She's spent more than two years tracing its earliest use among the native peoples of California and the Pacific Coast.
"We think tobacco in the western U.S. was present 8,000 or 10,000 years ago, and hunter gatherers probably figured out the special properties of the plant fairly early," said Tushingham.
She says the clues were burned into ancient pipes, some found in nearly pristine condition during digs at the Smith River basin near the Oregon border and another undisclosed site here in the Bay Area.
First, to document exactly what was being smoked and when, Tushingham and her colleagues at UC Davis used test pipes to burn dozens of native plant species. They were then able to compare the residues to what still remained inside the stone pipes.
"The residues that are in the open spaces will endure thousands of years," says researcher Jelmar Eerkens. "So when we started obtaining results, it was a very exciting thing."
Still, for more accuracy, the microscopic samples were analyzed using advanced technology, including gas chromatography, and mass spectrometers.
Oliver Fiehn, Ph.D. runs the lab at the UC Davis Genome Center.
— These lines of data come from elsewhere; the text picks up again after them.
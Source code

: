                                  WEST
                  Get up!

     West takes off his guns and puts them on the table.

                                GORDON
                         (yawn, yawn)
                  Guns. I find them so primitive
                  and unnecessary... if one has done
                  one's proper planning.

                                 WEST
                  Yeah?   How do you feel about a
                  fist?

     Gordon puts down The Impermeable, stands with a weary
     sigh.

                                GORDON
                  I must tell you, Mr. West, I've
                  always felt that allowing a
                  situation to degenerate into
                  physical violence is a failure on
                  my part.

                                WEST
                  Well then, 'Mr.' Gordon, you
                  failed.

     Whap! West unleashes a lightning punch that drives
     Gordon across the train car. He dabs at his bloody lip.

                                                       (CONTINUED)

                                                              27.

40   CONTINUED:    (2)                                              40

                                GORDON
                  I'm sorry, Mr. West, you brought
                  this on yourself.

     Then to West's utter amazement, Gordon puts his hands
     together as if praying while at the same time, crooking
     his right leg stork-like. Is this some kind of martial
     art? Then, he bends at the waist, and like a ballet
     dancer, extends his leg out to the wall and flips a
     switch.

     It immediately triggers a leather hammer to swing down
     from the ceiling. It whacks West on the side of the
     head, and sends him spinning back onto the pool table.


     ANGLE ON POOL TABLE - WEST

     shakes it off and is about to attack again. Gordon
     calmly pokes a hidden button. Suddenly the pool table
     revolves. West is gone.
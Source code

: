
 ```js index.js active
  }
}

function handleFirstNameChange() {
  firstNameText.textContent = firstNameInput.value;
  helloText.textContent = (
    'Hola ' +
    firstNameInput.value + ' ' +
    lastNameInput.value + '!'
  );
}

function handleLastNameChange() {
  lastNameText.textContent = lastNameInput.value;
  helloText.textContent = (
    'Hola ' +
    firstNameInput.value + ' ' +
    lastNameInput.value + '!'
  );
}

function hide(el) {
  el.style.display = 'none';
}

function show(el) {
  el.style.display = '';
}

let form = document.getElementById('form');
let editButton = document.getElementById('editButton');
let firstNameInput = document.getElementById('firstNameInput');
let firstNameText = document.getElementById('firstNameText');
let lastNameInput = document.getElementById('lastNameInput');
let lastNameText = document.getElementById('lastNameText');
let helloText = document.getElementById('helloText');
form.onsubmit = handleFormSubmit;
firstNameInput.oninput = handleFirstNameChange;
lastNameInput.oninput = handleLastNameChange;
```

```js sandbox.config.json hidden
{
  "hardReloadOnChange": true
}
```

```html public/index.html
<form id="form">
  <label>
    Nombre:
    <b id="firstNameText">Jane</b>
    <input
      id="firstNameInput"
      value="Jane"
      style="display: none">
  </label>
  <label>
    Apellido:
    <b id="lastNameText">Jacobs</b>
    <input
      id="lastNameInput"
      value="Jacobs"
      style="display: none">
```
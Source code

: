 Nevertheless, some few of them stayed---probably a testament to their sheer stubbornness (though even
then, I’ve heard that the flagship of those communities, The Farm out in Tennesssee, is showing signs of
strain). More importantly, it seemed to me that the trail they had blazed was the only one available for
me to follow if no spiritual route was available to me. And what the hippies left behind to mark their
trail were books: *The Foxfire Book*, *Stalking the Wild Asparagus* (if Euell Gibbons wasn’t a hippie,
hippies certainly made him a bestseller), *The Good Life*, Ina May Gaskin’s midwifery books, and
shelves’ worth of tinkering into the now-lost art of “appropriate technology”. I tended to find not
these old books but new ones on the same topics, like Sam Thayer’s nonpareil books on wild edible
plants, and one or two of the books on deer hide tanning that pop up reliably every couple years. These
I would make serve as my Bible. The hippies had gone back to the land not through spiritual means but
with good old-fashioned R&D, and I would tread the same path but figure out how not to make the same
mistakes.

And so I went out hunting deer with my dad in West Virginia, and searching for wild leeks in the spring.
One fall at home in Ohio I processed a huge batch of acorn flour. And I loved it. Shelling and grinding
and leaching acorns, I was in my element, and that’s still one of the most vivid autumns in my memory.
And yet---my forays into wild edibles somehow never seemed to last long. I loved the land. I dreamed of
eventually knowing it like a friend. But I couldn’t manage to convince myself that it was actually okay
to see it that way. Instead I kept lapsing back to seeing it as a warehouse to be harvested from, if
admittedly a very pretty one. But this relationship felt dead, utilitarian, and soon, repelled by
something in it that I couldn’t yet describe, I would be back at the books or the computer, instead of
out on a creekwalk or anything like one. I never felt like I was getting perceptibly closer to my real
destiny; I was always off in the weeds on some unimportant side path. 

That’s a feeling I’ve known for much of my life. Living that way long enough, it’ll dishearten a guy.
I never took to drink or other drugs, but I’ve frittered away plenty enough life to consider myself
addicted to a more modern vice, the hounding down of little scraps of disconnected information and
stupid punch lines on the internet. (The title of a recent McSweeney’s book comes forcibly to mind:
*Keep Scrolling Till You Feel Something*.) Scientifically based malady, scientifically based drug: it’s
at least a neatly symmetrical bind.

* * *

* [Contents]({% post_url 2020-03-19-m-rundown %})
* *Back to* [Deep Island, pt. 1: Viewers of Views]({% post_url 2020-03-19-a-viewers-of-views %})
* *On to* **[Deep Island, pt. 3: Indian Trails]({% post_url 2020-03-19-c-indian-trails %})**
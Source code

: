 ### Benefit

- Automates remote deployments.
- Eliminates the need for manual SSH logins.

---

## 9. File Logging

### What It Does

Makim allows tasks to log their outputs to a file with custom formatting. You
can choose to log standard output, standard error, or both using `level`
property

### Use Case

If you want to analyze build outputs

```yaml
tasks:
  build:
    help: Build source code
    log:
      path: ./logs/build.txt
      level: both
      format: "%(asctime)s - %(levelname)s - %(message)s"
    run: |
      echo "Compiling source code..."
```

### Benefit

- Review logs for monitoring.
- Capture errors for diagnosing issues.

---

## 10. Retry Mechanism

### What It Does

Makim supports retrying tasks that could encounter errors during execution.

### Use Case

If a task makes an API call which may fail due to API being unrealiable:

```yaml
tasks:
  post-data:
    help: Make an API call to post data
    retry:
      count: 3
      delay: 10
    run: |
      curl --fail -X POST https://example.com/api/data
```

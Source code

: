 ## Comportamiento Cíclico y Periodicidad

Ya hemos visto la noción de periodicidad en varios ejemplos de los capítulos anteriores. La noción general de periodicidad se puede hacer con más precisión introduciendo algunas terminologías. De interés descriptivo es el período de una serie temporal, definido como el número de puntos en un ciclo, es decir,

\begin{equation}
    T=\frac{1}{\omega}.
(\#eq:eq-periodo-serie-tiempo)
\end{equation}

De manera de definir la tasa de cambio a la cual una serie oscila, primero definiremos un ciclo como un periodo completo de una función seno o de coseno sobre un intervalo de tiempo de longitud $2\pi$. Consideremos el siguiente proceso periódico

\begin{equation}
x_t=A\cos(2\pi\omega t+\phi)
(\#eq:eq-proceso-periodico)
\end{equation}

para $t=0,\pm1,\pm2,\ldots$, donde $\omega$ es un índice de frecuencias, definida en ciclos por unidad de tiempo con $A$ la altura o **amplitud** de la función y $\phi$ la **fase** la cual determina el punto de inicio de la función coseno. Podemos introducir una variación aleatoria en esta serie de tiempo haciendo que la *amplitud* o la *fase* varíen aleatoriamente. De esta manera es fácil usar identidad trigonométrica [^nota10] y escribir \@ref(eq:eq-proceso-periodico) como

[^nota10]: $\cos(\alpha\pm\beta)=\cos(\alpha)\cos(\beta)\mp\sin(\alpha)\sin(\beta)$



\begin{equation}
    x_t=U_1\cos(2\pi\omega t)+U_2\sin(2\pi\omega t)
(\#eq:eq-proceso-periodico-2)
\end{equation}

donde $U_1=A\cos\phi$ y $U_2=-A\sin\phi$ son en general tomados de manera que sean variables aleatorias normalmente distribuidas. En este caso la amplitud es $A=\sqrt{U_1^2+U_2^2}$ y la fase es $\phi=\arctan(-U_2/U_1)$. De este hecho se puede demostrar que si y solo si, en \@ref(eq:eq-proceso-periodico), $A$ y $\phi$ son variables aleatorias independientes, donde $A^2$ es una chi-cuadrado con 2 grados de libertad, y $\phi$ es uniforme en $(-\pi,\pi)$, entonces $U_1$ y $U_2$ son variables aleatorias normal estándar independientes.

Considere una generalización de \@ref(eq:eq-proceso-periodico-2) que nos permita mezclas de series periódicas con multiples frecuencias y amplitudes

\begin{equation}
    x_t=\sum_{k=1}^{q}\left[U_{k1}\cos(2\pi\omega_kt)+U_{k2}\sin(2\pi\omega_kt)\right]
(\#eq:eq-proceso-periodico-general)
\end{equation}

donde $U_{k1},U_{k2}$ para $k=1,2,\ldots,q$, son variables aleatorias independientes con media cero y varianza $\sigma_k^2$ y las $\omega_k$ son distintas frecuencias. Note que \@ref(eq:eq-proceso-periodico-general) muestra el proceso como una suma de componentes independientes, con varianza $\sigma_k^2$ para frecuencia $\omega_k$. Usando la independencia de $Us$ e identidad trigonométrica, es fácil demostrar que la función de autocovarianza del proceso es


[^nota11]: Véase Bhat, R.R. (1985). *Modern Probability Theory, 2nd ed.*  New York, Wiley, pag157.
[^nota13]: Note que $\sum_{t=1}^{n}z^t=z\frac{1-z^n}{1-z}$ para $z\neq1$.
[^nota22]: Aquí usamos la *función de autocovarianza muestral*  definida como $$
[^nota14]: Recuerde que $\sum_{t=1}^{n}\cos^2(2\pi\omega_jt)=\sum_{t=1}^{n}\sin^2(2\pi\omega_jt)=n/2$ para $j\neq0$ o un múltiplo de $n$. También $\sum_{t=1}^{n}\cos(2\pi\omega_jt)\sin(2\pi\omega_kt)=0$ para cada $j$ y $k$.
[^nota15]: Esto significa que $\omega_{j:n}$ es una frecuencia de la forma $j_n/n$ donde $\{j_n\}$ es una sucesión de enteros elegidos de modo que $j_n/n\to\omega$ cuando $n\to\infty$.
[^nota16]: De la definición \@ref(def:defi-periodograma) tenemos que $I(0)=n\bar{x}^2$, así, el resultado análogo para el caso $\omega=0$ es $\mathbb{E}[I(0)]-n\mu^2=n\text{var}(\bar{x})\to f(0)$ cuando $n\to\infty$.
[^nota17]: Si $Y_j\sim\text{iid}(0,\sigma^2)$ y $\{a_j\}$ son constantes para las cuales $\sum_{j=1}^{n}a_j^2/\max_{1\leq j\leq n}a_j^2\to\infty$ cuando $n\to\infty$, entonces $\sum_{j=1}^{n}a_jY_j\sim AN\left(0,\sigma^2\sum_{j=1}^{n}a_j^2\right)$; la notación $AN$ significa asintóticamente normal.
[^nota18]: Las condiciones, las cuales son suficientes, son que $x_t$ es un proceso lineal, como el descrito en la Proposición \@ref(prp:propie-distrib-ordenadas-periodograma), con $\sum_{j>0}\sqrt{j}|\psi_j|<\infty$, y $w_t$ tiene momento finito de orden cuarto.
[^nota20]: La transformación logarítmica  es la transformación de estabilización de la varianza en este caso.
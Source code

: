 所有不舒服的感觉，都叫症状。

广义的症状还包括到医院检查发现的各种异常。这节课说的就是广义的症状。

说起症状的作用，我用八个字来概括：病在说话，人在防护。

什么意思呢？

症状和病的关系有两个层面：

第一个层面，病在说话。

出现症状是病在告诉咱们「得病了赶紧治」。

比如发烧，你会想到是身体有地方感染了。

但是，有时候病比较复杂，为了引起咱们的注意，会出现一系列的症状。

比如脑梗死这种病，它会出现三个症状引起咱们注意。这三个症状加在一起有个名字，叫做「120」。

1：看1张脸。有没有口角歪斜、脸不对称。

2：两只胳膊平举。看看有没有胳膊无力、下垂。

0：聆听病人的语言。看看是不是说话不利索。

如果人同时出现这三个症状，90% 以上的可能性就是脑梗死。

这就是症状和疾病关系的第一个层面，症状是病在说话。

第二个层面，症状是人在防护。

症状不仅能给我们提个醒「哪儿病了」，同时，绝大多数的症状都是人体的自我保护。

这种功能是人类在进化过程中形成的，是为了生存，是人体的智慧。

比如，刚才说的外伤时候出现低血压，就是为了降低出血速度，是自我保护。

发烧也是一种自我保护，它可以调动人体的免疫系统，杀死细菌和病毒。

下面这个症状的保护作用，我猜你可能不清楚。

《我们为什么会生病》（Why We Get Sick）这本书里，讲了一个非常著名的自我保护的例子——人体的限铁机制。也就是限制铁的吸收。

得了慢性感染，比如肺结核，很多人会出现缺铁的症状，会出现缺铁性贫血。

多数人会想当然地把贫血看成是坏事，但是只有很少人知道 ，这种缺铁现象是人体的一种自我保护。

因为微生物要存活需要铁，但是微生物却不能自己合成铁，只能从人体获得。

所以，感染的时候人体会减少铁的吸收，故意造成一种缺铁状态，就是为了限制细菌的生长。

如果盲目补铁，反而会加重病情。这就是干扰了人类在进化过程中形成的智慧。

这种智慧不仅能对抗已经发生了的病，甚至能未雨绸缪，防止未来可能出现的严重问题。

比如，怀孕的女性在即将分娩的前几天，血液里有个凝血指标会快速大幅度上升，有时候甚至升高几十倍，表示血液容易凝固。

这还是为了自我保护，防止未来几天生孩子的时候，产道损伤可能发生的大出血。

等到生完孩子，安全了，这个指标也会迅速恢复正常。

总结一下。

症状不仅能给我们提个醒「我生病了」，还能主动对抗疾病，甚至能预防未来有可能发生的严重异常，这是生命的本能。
"You have to fragments the molecule, and look at the fragments to see what the compound was," he said.
The verdict: tobacco.
And they say the evidence suggests that Native Americans in Northern California smoked it more than a thousand years ago, and perhaps cultivated it for centuries, far earlier than first imagined. Although it's likely they consumed it much less frequently, and for a different purpose than the smoking we know today according to Tushingham.
"There was recreational smoking," she believes. "But more in ceremonial context that has roots deep in time," she said.
Tushingham says early tobacco would have had less than half the nicotine content of what's used in modern cigarettes. Still, the data could be used in future studies to learn if early ritual smoking could have produced any health effects.